━━━ THE INPUT ━━━
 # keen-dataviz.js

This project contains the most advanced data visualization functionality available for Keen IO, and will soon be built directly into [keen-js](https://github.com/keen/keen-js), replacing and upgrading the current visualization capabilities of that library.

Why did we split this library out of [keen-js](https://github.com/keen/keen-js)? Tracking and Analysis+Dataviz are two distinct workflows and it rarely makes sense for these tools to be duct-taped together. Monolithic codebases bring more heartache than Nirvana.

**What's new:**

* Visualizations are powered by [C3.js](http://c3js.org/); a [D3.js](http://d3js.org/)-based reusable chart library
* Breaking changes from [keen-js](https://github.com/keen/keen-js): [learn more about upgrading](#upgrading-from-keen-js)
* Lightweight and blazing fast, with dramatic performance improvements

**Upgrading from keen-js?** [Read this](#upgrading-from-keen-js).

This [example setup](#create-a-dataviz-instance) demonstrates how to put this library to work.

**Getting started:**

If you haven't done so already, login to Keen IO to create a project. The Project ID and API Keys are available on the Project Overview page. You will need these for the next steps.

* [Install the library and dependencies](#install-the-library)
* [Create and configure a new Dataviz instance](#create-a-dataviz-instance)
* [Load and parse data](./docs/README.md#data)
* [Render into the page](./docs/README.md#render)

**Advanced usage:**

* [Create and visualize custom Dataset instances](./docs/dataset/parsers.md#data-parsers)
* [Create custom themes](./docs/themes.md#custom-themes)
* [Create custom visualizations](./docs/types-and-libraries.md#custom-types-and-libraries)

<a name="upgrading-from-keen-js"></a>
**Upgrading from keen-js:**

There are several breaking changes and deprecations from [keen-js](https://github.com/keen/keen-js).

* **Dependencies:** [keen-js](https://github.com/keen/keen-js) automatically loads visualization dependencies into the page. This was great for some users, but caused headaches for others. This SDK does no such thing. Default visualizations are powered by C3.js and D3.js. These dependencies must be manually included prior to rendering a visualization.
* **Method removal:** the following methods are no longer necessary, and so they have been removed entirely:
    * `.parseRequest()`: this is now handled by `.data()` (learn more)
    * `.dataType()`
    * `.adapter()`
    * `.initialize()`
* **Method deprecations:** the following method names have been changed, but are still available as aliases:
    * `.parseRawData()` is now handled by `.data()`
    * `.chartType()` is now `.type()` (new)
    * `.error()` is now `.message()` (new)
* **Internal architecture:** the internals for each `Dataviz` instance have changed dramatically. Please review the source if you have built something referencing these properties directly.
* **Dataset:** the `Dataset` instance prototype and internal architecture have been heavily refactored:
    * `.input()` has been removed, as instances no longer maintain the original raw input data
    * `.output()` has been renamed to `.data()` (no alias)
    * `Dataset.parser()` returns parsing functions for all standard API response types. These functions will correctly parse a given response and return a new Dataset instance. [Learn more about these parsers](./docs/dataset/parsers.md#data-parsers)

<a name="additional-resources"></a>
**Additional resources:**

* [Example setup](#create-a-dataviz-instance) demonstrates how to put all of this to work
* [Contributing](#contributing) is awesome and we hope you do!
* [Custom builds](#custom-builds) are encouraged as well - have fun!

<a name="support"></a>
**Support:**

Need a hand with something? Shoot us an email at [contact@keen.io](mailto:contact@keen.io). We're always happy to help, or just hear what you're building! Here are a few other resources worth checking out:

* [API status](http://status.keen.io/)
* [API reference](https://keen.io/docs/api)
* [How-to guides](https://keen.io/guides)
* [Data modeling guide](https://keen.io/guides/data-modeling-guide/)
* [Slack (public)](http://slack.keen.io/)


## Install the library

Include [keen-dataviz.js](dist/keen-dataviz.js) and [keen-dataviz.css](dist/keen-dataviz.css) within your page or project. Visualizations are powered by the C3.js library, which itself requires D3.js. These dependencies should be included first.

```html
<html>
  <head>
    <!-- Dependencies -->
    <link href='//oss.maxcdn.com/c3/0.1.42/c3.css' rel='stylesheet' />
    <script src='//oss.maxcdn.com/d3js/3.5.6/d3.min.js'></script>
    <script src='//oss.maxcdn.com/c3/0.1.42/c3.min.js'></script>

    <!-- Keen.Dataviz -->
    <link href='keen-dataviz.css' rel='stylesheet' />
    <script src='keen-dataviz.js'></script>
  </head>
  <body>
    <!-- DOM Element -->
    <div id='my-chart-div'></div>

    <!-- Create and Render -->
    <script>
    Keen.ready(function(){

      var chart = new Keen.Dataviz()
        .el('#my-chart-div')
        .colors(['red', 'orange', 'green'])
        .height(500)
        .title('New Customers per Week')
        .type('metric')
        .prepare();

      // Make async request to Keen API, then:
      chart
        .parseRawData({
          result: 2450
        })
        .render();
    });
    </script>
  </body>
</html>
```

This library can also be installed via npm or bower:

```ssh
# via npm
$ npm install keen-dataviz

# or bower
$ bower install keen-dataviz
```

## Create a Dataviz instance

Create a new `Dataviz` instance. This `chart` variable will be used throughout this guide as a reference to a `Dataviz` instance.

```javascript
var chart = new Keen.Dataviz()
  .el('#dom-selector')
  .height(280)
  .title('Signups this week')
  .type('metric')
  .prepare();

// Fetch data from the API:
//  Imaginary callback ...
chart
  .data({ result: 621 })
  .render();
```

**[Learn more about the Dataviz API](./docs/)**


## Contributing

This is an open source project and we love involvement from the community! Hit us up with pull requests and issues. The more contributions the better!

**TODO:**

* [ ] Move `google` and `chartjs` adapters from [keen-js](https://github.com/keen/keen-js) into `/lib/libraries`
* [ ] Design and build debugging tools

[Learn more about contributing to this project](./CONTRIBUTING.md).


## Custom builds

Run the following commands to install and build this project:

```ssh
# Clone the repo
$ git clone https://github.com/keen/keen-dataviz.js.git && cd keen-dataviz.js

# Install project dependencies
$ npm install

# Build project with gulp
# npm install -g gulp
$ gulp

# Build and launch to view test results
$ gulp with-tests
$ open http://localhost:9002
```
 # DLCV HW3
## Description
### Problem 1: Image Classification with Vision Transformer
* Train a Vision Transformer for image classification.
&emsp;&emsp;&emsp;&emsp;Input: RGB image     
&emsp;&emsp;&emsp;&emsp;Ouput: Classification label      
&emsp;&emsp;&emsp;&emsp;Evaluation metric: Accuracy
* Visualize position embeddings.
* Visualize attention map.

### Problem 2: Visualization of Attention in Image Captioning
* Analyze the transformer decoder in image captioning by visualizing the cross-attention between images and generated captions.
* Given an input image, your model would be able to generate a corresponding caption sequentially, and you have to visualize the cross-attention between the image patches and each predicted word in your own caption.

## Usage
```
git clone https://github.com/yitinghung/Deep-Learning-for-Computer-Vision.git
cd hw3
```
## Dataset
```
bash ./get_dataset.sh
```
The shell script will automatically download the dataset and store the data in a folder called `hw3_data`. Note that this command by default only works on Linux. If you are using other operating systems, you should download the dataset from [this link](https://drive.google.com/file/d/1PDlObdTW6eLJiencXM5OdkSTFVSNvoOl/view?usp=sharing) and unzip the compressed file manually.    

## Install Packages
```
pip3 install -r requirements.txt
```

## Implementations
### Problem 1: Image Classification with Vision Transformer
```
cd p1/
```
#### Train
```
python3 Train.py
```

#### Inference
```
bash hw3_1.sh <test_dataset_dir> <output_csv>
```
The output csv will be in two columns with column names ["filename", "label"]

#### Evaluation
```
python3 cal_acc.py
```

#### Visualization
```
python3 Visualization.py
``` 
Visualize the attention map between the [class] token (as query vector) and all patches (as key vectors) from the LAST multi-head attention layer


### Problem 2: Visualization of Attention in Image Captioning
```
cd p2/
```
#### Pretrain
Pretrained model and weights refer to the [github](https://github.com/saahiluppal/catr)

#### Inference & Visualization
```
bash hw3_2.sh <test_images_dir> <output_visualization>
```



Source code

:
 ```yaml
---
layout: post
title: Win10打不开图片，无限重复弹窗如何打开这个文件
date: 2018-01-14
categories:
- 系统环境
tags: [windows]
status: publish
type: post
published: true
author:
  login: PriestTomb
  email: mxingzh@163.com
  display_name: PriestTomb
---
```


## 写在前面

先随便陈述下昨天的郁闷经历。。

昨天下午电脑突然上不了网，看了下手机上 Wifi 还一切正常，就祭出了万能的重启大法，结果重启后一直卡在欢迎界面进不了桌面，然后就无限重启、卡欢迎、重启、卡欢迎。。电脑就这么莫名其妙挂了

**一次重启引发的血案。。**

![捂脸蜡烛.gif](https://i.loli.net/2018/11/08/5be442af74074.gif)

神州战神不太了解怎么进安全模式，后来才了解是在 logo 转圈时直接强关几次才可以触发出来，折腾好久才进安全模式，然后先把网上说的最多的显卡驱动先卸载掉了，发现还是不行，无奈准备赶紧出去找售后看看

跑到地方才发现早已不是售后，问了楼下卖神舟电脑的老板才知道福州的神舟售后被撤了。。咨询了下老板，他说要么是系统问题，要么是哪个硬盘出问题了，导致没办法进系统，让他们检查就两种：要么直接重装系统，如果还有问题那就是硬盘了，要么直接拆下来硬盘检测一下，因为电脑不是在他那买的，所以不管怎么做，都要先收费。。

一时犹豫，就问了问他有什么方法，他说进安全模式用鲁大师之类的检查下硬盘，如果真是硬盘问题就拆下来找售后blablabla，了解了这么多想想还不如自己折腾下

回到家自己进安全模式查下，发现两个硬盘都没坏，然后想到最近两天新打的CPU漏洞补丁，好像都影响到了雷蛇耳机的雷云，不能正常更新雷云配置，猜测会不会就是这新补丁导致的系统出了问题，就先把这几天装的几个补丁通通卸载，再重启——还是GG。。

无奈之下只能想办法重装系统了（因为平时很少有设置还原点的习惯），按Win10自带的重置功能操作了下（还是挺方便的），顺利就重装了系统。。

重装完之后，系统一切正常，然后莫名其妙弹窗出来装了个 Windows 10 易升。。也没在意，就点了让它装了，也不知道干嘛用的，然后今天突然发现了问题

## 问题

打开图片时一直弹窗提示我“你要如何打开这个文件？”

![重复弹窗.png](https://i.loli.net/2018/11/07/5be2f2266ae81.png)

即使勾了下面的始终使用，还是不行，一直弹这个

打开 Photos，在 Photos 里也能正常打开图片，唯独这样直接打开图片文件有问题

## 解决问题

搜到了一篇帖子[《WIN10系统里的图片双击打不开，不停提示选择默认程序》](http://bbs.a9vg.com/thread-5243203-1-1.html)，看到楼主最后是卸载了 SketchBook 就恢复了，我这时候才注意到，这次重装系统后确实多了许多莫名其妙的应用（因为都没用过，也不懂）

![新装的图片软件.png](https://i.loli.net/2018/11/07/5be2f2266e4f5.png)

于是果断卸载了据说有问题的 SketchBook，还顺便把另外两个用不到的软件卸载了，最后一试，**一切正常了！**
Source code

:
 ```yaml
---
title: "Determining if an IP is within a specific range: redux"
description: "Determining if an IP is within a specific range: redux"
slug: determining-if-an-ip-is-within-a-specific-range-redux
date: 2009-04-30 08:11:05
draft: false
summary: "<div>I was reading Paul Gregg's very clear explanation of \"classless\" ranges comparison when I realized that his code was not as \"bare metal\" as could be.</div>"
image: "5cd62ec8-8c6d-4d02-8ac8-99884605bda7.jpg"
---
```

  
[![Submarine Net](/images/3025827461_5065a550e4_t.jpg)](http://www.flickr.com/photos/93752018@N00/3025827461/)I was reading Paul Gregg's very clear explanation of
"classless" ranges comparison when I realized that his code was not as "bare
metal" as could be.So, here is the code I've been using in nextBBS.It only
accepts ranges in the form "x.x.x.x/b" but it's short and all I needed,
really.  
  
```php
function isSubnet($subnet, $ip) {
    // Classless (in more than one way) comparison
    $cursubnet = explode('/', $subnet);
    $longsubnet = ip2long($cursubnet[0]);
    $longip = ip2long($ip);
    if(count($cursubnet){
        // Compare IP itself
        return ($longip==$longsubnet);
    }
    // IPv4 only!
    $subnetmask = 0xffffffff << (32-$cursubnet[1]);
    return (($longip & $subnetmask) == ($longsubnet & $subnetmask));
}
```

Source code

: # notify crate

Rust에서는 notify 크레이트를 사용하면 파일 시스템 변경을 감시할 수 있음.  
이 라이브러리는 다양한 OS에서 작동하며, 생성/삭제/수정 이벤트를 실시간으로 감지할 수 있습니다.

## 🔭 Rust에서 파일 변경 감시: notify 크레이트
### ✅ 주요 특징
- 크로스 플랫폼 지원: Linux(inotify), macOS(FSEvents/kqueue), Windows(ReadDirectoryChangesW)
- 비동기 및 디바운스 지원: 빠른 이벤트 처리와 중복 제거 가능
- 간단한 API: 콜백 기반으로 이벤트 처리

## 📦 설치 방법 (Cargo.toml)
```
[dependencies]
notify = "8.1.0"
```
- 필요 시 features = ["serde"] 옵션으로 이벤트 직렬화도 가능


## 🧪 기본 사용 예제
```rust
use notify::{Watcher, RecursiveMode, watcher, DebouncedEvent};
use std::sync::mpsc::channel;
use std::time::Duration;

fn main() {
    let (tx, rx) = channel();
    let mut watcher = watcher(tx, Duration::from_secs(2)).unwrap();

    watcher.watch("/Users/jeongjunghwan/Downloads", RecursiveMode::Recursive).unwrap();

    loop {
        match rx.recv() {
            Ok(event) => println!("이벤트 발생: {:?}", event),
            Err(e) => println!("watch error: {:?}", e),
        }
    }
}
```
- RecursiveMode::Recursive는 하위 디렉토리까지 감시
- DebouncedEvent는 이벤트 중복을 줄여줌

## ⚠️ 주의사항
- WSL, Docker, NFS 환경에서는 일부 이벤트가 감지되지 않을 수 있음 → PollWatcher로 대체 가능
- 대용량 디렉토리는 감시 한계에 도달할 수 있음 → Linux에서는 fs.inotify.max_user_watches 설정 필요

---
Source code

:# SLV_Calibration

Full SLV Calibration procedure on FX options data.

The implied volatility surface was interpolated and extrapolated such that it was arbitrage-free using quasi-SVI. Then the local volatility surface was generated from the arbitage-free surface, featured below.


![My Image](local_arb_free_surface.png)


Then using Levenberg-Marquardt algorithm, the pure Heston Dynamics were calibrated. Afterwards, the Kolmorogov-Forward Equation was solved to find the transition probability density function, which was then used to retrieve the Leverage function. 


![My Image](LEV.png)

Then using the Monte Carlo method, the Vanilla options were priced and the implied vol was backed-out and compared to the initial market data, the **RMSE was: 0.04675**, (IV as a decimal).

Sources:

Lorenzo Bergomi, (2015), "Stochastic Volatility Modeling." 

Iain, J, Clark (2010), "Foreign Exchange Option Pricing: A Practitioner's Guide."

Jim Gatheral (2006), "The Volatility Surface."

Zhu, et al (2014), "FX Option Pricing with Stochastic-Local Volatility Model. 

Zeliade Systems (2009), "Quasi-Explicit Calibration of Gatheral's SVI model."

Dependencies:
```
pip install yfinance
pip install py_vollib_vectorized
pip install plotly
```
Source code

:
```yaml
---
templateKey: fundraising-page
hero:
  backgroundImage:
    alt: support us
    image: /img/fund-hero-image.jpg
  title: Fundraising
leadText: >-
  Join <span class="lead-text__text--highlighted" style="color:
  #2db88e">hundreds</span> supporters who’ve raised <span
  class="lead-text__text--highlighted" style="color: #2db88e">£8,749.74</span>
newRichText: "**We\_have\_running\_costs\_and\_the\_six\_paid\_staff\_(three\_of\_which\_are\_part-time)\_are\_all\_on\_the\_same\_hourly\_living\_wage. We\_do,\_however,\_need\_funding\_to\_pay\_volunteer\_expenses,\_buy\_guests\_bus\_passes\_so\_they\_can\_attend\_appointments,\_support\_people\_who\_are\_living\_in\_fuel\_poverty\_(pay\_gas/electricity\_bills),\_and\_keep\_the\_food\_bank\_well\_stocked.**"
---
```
━━━
**TASK TO CARRY OUT:** Word for word, output the lines of the data from its first line through the line where "This project contains" appears, and stop there.

**EXERCISE SOLUTION:**
 # keen-dataviz.js

This project contains the most advanced data visualization functionality available for Keen IO, and will soon be built directly into [keen-js](https://github.com/keen/keen-js), replacing and upgrading the current visualization capabilities of that library.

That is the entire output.